EXERCISE OBJECTIVE> Everything in the entries except the pictures must be duplicated exactly.

───── EXERCISE MATERIALS ─────

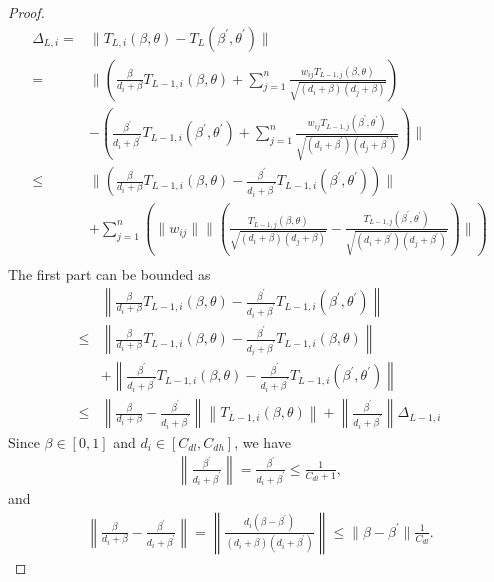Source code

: \begin{proof}
    \begin{align*}
    \Delta_{L, i} 
    =& \|T_{L, i}(\beta, \theta) - T_L(\beta^\prime, \theta^\prime)\|\\
    =& \|\left(\frac{\beta}{d_i + \beta}T_{L-1, i}(\beta, \theta) + \sum_{j=1}^n \frac{w_{ij} T_{L-1, j}(\beta, \theta)}{\sqrt{(d_i+\beta)(d_j + \beta)}}\right) \\
    &- \left(\frac{\beta^\prime}{d_i + \beta^\prime}T_{L-1, i}(\beta^\prime, \theta^\prime) + \sum_{j=1}^n \frac{w_{ij} T_{L-1, j}(\beta^\prime, \theta^\prime)}{\sqrt{(d_i+\beta^\prime)(d_j + \beta^\prime)}}\right)\|\\
    \leq& \|\left(\frac{\beta}{d_i + \beta}T_{L-1, i}(\beta, \theta)-\frac{\beta^\prime}{d_i + \beta^\prime}T_{L-1, i}(\beta^\prime, \theta^\prime)\right)\| \\
    &+ \sum_{j=1}^n \left(\|w_{ij}\| \|\left( \frac{T_{L-1, j}(\beta, \theta)}{\sqrt{(d_i+\beta)(d_j + \beta)}} - \frac{ T_{L-1, j}(\beta^\prime, \theta^\prime)}{\sqrt{(d_i+\beta^\prime)(d_j + \beta^\prime)}}\right)\|\right) \tag{by triangle inequality}\\
\end{align*}
The first part can be bounded as
\begin{align*}
    & \left\|\frac{\beta}{d_i + \beta}T_{L-1, i}(\beta, \theta)-\frac{\beta^\prime}{d_i + \beta^\prime}T_{L-1, i}(\beta^\prime, \theta^\prime)\right\|\\
    \leq & \left\| 
    \frac{\beta}{d_i + \beta}T_{L-1, i}(\beta, \theta)
    -\frac{\beta^\prime}{d_i + \beta^\prime}T_{L-1, i}(\beta, \theta)\right\| \\
    &+\left\|\frac{\beta^\prime}{d_i + \beta^\prime}T_{L-1, i}(\beta, \theta)
    - \frac{\beta^\prime}{d_i + \beta^\prime}T_{L-1, i}(\beta^\prime, \theta^\prime) 
    \right\| \tag{by triangle inequality}\\
    \leq & \left\| \frac{\beta}{d_i + \beta} - \frac{\beta^\prime}{d_i + \beta^\prime} \right\|\left\|T_{L-1, i} (\beta,\theta)\right\|
    +\left\|\frac{\beta^\prime}{d_i + \beta^\prime}\right\|
    \Delta_{L-1, i}\tag{by Cauchy-Schwarz inequality}
\end{align*}
Since $\beta \in [0,1]$ and $d_i \in [C_{dl}, C_{dh}]$, we have
\begin{align*}
    \left\|\frac{\beta^\prime}{d_i + \beta^\prime}\right\|
    = \frac{\beta^\prime}{d_i + \beta^\prime}
    \leq \frac{1}{C_{dl}+1},
\end{align*}
and
\begin{align*}
    \left\| \frac{\beta}{d_i + \beta} - \frac{\beta^\prime}{d_i + \beta^\prime} \right\|
    = \left\|\frac{d_i(\beta - \beta^\prime)}{(d_i+\beta)(d_i + \beta^\prime)}\right\|
    \leq \|\beta-\beta^\prime\| \frac{1}{C_{dl}}.
\end{align*}


\end{proof}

─────

OUTPUT OF THE TASK>
Source code

: \begin{proof}
    \begin{align*}
    \Delta_{L, i} 
    =& \|T_{L, i}(\beta, \theta) - T_L(\beta^\prime, \theta^\prime)\|\\
    =& \|\left(\frac{\beta}{d_i + \beta}T_{L-1, i}(\beta, \theta) + \sum_{j=1}^n \frac{w_{ij} T_{L-1, j}(\beta, \theta)}{\sqrt{(d_i+\beta)(d_j + \beta)}}\right) \\
    &- \left(\frac{\beta^\prime}{d_i + \beta^\prime}T_{L-1, i}(\beta^\prime, \theta^\prime) + \sum_{j=1}^n \frac{w_{ij} T_{L-1, j}(\beta^\prime, \theta^\prime)}{\sqrt{(d_i+\beta^\prime)(d_j + \beta^\prime)}}\right)\|\\
    \leq& \|\left(\frac{\beta}{d_i + \beta}T_{L-1, i}(\beta, \theta)-\frac{\beta^\prime}{d_i + \beta^\prime}T_{L-1, i}(\beta^\prime, \theta^\prime)\right)\| \\
    &+ \sum_{j=1}^n \left(\|w_{ij}\| \|\left( \frac{T_{L-1, j}(\beta, \theta)}{\sqrt{(d_i+\beta)(d_j + \beta)}} - \frac{ T_{L-1, j}(\beta^\prime, \theta^\prime)}{\sqrt{(d_i+\beta^\prime)(d_j + \beta^\prime)}}\right)\|\right) \tag{by triangle inequality}\\
\end{align*}
The first part can be bounded as
\begin{align*}
    & \left\|\frac{\beta}{d_i + \beta}T_{L-1, i}(\beta, \theta)-\frac{\beta^\prime}{d_i + \beta^\prime}T_{L-1, i}(\beta^\prime, \theta^\prime)\right\|\\
    \leq & \left\| 
    \frac{\beta}{d_i + \beta}T_{L-1, i}(\beta, \theta)
    -\frac{\beta^\prime}{d_i + \beta^\prime}T_{L-1, i}(\beta, \theta)\right\| \\
    &+\left\|\frac{\beta^\prime}{d_i + \beta^\prime}T_{L-1, i}(\beta, \theta)
    - \frac{\beta^\prime}{d_i + \beta^\prime}T_{L-1, i}(\beta^\prime, \theta^\prime) 
    \right\| \tag{by triangle inequality}\\
    \leq & \left\| \frac{\beta}{d_i + \beta} - \frac{\beta^\prime}{d_i + \beta^\prime} \right\|\left\|T_{L-1, i} (\beta,\theta)\right\|
    +\left\|\frac{\beta^\prime}{d_i + \beta^\prime}\right\|
    \Delta_{L-1, i}\tag{by Cauchy-Schwarz inequality}
\end{align*}
Since $\beta \in [0,1]$ and $d_i \in [C_{dl}, C_{dh}]$, we have
\begin{align*}
    \left\|\frac{\beta^\prime}{d_i + \beta^\prime}\right\|
    = \frac{\beta^\prime}{d_i + \beta^\prime}
    \leq \frac{1}{C_{dl}+1},
\end{align*}
and
\begin{align*}
    \left\| \frac{\beta}{d_i + \beta} - \frac{\beta^\prime}{d_i + \beta^\prime} \right\|
    = \left\|\frac{d_i(\beta - \beta^\prime)}{(d_i+\beta)(d_i + \beta^\prime)}\right\|
    \leq \|\beta-\beta^\prime\| \frac{1}{C_{dl}}.
\end{align*}


\end{proof}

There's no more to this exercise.